David Anderson - Executive Vice-President and Chief Financial Officer
Thank you, Lorne, and good morning. I am very pleased to share the financial details of another very good quarter. Revenue was $933.3 million compared with $856.5 million in the same period a year ago, representing 7.7% growth year-over-year. On a constant currency basis, the company grew by 8% year-over-year. On a sequential basis, the net negative impact of foreign currency on our revenue was $22 million, due primarily to the weakening U.S. dollar. Excluding this impact, we were able to grow our business slightly over the second quarter.
EBIT margin strengthened in Q3 to 11.2%, improving from 9.0% in the third quarter of 2006. Net earnings were $64.4 million or 80% better than the $35.9 million reported in Q3 of 2006. Our net earnings margins continue to improve, reaching 6.9% in the third quarter. We continue to maintain our leadership position within our North American and European peer groups.
Basic earnings per share in the third quarter was $0.20 per share on a fully diluted basis... I'm sorry, it was $0.20 per share and on a fully diluted basis, $0.19. This compares with $0.11 in the same period last year. The $0.01 difference between the basic and fully diluted earnings per share reflects the 94% of the outstanding options that we are now in the money.
To summarize the P&L after nine months of 2007, revenue has improved by 6%, EBIT by 40%, net earnings by 60% and our basic earnings per share has grown by 80%.
Now let's turn our attention to the balance sheet and the generation of cash flow. We improved our DSO, reducing it to 43 days from 48 days in the year ago period. We are very pleased with our team's continued focus on cash management. This focus drove our ability to generate $134.6 million in cash from operating activities in the third quarter. That's $27 million than the third quarter of last year. We used $15 million to purchase an additional 1.3 million shares during the quarter. This brings the total number of shares repurchased during the first nine months of fiscal 2007 to 6.7 million shares at an average price of $9.53 for a total investment of $63.8 million. In Q3, we also repaid $70.9 million in debt. Over the last 12 months, our long-term debt is down by nearly $300 million. Including cash and cash equivalents of $96.7 million, our net debt was $421.4 million at the end of Q3 for a net debt to capitalization ratio of 17.7%, a significant improvement from 25.5% at the end of the third quarter of 2006.

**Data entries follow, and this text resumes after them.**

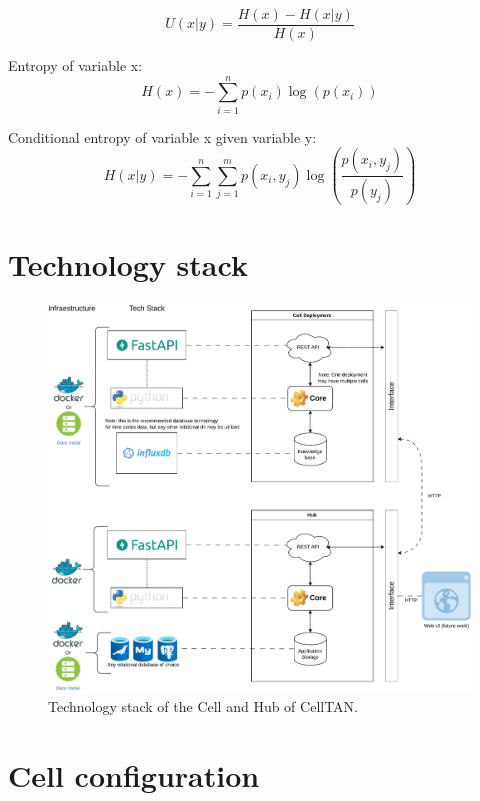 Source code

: \begin{equation}
U(x|y) = \frac{H(x) - H(x|y)}{H(x)}
\end{equation}

Entropy of variable x:
\begin{equation}
H(x) = -\sum_{i=1}^{n} p(x_i) \log(p(x_i))
\end{equation}

Conditional entropy of variable x given variable y:
\begin{equation}
H(x|y) = -\sum_{i=1}^{n} \sum_{j=1}^{m} p(x_i, y_j) \log\left(\frac{p(x_i, y_j)}{p(y_j)}\right)
\end{equation}


\section{Technology stack} \label{ap1:techstack}

\begin{figure}[h!]
    \centering
    \includegraphics[width=\linewidth]{figures/appendix/a_development/techstack.pdf}
    \caption{Technology stack of the Cell and Hub of CellTAN.}
    \label{fig:techstack}
\end{figure}


\section{Cell configuration} \label{ap1:config}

As you know, we reported results in Canadian dollars. Given the rapid rise of the Canadian dollar versus its U.S. counterpart in Q3 and the number of related questions we are getting, I want to spend a few minutes on how currency fluctuations impact our financials.
First, in addition to the U.S. dollar, we also contract business in various other currencies such as the euro, pound and the Australian dollar. As we experienced in Q3, the sequentially weaker U.S. dollar was partially offset by the strengthening of most other currencies, resulting in a top line reduction of a net $22 million. However, on a year-to-date basis, the impact to our revenue was not significant at $4.5 million.
With respect to the bottom line, our strategy is to mitigate the currency impact using natural hedges. Cost inputs such as insurance, maintenance and software contracts as well as interest payments, where possible, are paid in U.S. dollars. Although currency negatively impacted our Q3 net earnings by $2 million, the year-to-date impact has been less than $500,000 through the execution of this strategy. The impact of currency goes beyond the P&L, extending to our balance sheet and backlog. As a result of the U.S. dollar weakness, the goodwill on our balance sheet decreased by almost $40 million over the last 12 months. Our U.S. dollar denominated debt has also affected the translated value of our $192 million U.S. private placement issued in 2004 has decreased or declined by more than $50 million Canadian without making a single principal payment.